After households have been assigned standardised values, their median incomes can be drawn and then halved to give a line, where someone living under that level is considered poor.

"The equivalent scale chosen is important," said Fisher. "The poverty line is very sensitive to it, and [the numbers] can change a lot depending on the scale."

There are various scales already available, he said, and Hong Kong has just to pick what best suits its situation.

"The argument will not be on the poverty line, but on which equivalent scale to pick," Fisher said. "We need to choose the right equivalent scale for the right reasons. There is a risk that the government will choose the scale which would produce the least number of poor people.

"Some may be by definition poor, but are they living in poverty? That is a factual question, not a statistical one.

"If you want to study the problem of poverty, we need another approach, called budget standards. Instead of just looking at income disparity, we need to see what is the minimum acceptable standard of living … acceptable to most people in Hong Kong."

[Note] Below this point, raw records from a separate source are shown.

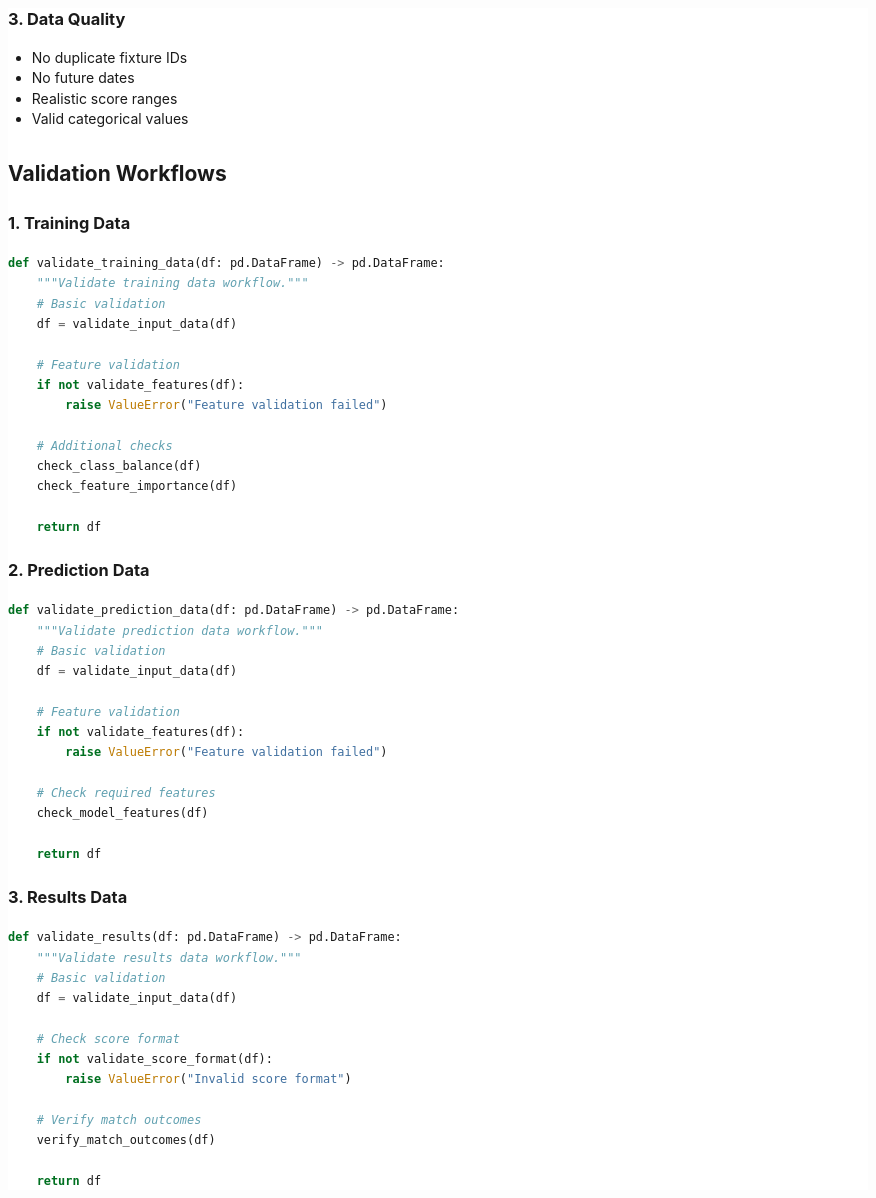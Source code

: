 ### 3. Data Quality
- No duplicate fixture IDs
- No future dates
- Realistic score ranges
- Valid categorical values

## Validation Workflows

### 1. Training Data
```python
def validate_training_data(df: pd.DataFrame) -> pd.DataFrame:
    """Validate training data workflow."""
    # Basic validation
    df = validate_input_data(df)
    
    # Feature validation
    if not validate_features(df):
        raise ValueError("Feature validation failed")
        
    # Additional checks
    check_class_balance(df)
    check_feature_importance(df)
    
    return df
```

### 2. Prediction Data
```python
def validate_prediction_data(df: pd.DataFrame) -> pd.DataFrame:
    """Validate prediction data workflow."""
    # Basic validation
    df = validate_input_data(df)
    
    # Feature validation
    if not validate_features(df):
        raise ValueError("Feature validation failed")
        
    # Check required features
    check_model_features(df)
    
    return df
```

### 3. Results Data
```python
def validate_results(df: pd.DataFrame) -> pd.DataFrame:
    """Validate results data workflow."""
    # Basic validation
    df = validate_input_data(df)
    
    # Check score format
    if not validate_score_format(df):
        raise ValueError("Invalid score format")
        
    # Verify match outcomes
    verify_match_outcomes(df)
    
    return df
```
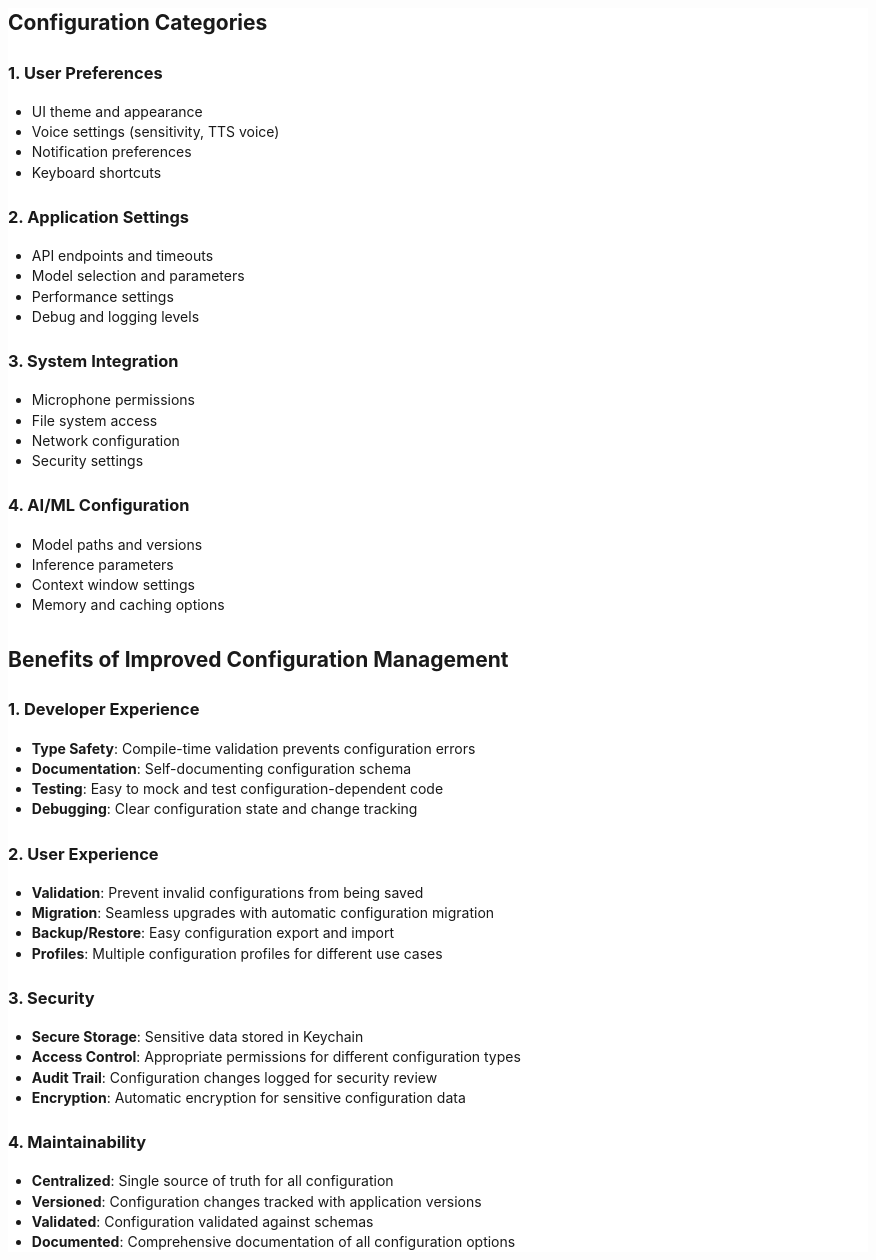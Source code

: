 ## Configuration Categories

### 1. User Preferences
- UI theme and appearance
- Voice settings (sensitivity, TTS voice)
- Notification preferences
- Keyboard shortcuts

### 2. Application Settings
- API endpoints and timeouts
- Model selection and parameters
- Performance settings
- Debug and logging levels

### 3. System Integration
- Microphone permissions
- File system access
- Network configuration
- Security settings

### 4. AI/ML Configuration
- Model paths and versions
- Inference parameters
- Context window settings
- Memory and caching options

## Benefits of Improved Configuration Management

### 1. Developer Experience
- **Type Safety**: Compile-time validation prevents configuration errors
- **Documentation**: Self-documenting configuration schema
- **Testing**: Easy to mock and test configuration-dependent code
- **Debugging**: Clear configuration state and change tracking

### 2. User Experience
- **Validation**: Prevent invalid configurations from being saved
- **Migration**: Seamless upgrades with automatic configuration migration
- **Backup/Restore**: Easy configuration export and import
- **Profiles**: Multiple configuration profiles for different use cases

### 3. Security
- **Secure Storage**: Sensitive data stored in Keychain
- **Access Control**: Appropriate permissions for different configuration types
- **Audit Trail**: Configuration changes logged for security review
- **Encryption**: Automatic encryption for sensitive configuration data

### 4. Maintainability
- **Centralized**: Single source of truth for all configuration
- **Versioned**: Configuration changes tracked with application versions
- **Validated**: Configuration validated against schemas
- **Documented**: Comprehensive documentation of all configuration options
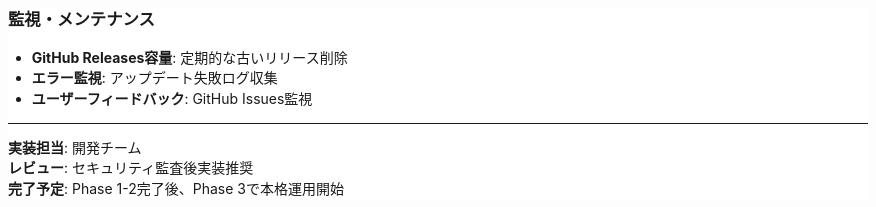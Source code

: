 ### 監視・メンテナンス
- **GitHub Releases容量**: 定期的な古いリリース削除
- **エラー監視**: アップデート失敗ログ収集
- **ユーザーフィードバック**: GitHub Issues監視

---

**実装担当**: 開発チーム  
**レビュー**: セキュリティ監査後実装推奨  
**完了予定**: Phase 1-2完了後、Phase 3で本格運用開始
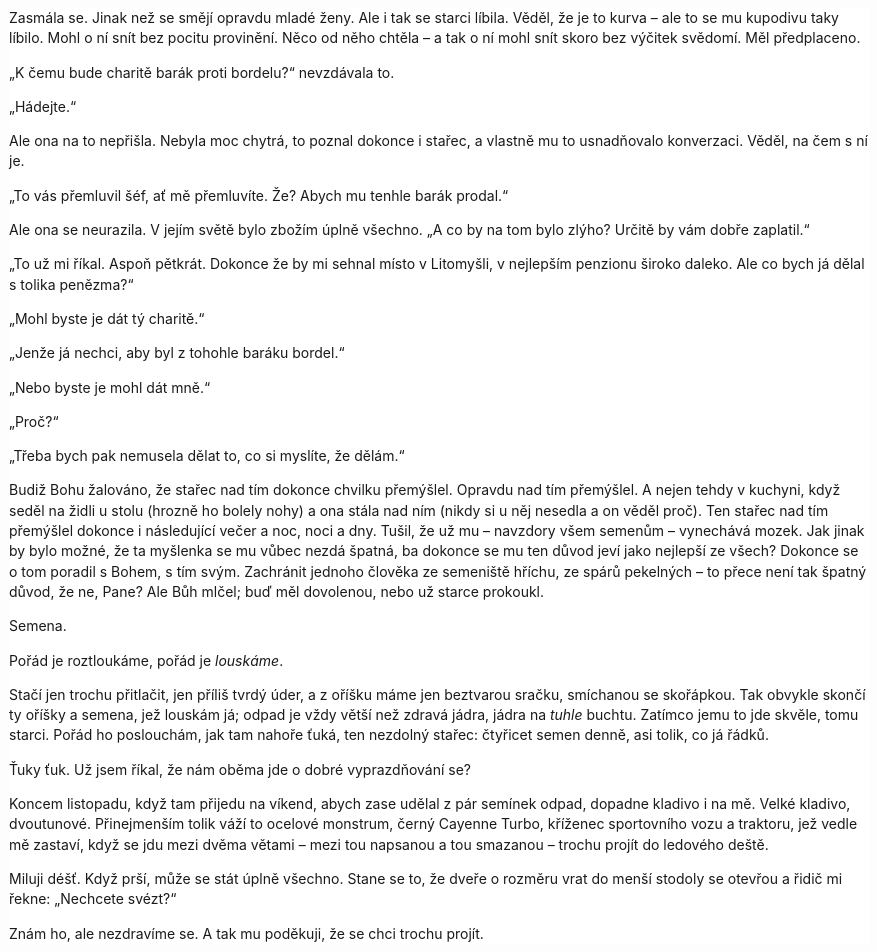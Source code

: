 Zasmála se. Jinak než se smějí opravdu mladé ženy. Ale i tak se starci líbila. Věděl, že je to kurva – ale to se mu kupodivu taky líbilo. Mohl o ní snít bez pocitu provinění. Něco od něho chtěla – a tak o ní mohl snít skoro bez výčitek svědomí. Měl předplaceno.

„K čemu bude charitě barák proti bordelu?“ nevzdávala to.

„Hádejte.“

Ale ona na to nepřišla. Nebyla moc chytrá, to poznal dokonce i stařec, a vlastně mu to usnadňovalo konverzaci. Věděl, na čem s ní je.

„To vás přemluvil šéf, ať mě přemluvíte. Že? Abych mu tenhle barák prodal.“

Ale ona se neurazila. V jejím světě bylo zbožím úplně všechno. „A co by na tom bylo zlýho? Určitě by vám dobře zaplatil.“

„To už mi říkal. Aspoň pětkrát. Dokonce že by mi sehnal místo v Litomyšli, v nejlepším penzionu široko daleko. Ale co bych já dělal s tolika penězma?“

„Mohl byste je dát tý charitě.“

„Jenže já nechci, aby byl z tohohle baráku bordel.“

„Nebo byste je mohl dát mně.“

„Proč?“

„Třeba bych pak nemusela dělat to, co si myslíte, že dělám.“

Budiž Bohu žalováno, že stařec nad tím dokonce chvilku přemýšlel. Opravdu nad tím přemýšlel. A nejen tehdy v kuchyni, když seděl na židli u stolu (hrozně ho bolely nohy) a ona stála nad ním (nikdy si u něj nesedla a on věděl proč). Ten stařec nad tím přemýšlel dokonce i následující večer a noc, noci a dny. Tušil, že už mu – navzdory všem semenům – vynechává mozek. Jak jinak by bylo možné, že ta myšlenka se mu vůbec nezdá špatná, ba dokonce se mu ten důvod jeví jako nejlepší ze všech? Dokonce se o tom poradil s Bohem, s tím svým. Zachránit jednoho člověka ze semeniště hříchu, ze spárů pekelných – to přece není tak špatný důvod, že ne, Pane? Ale Bůh mlčel; buď měl dovolenou, nebo už starce prokoukl.

  

Semena.

Pořád je roztloukáme, pořád je _louskáme_.

Stačí jen trochu přitlačit, jen příliš tvrdý úder, a z oříšku máme jen beztvarou sračku, smíchanou se skořápkou. Tak obvykle skončí ty oříšky a semena, jež louskám já; odpad je vždy větší než zdravá jádra, jádra na _tuhle_ buchtu. Zatímco jemu to jde skvěle, tomu starci. Pořád ho poslouchám, jak tam nahoře ťuká, ten nezdolný stařec: čtyřicet semen denně, asi tolik, co já řádků.

Ťuky ťuk. Už jsem říkal, že nám oběma jde o dobré vyprazdňování se?

Koncem listopadu, když tam přijedu na víkend, abych zase udělal z pár semínek odpad, dopadne kladivo i na mě. Velké kladivo, dvoutunové. Přinejmenším tolik váží to ocelové monstrum, černý Cayenne Turbo, kříženec sportovního vozu a traktoru, jež vedle mě zastaví, když se jdu mezi dvěma větami – mezi tou napsanou a tou smazanou – trochu projít do ledového deště.

Miluji déšť. Když prší, může se stát úplně všechno. Stane se to, že dveře o rozměru vrat do menší stodoly se otevřou a řidič mi řekne: „Nechcete svézt?“

Znám ho, ale nezdravíme se. A tak mu poděkuji, že se chci trochu projít.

Research can be done through study groups, recording what is considered necessary for living decently in Hong Kong - be it three meals a day with rice and some meat in at least one of the meals, or a mobile phone - and coming up with a "basket" of necessary goods. So, those without items in that basket would be considered as living in poverty, said Fisher.

To see the poverty line become a long-winded, overdrawn political debate is the last thing everyone wants, he said.

"We want the poverty line to help us understand the poor, and find better measures to solve the problem, not to turn it into a political argument which will drag on for a year or two," Fisher said.

Ultimately, it is the issue of poverty that we need to deal with, not just its definition.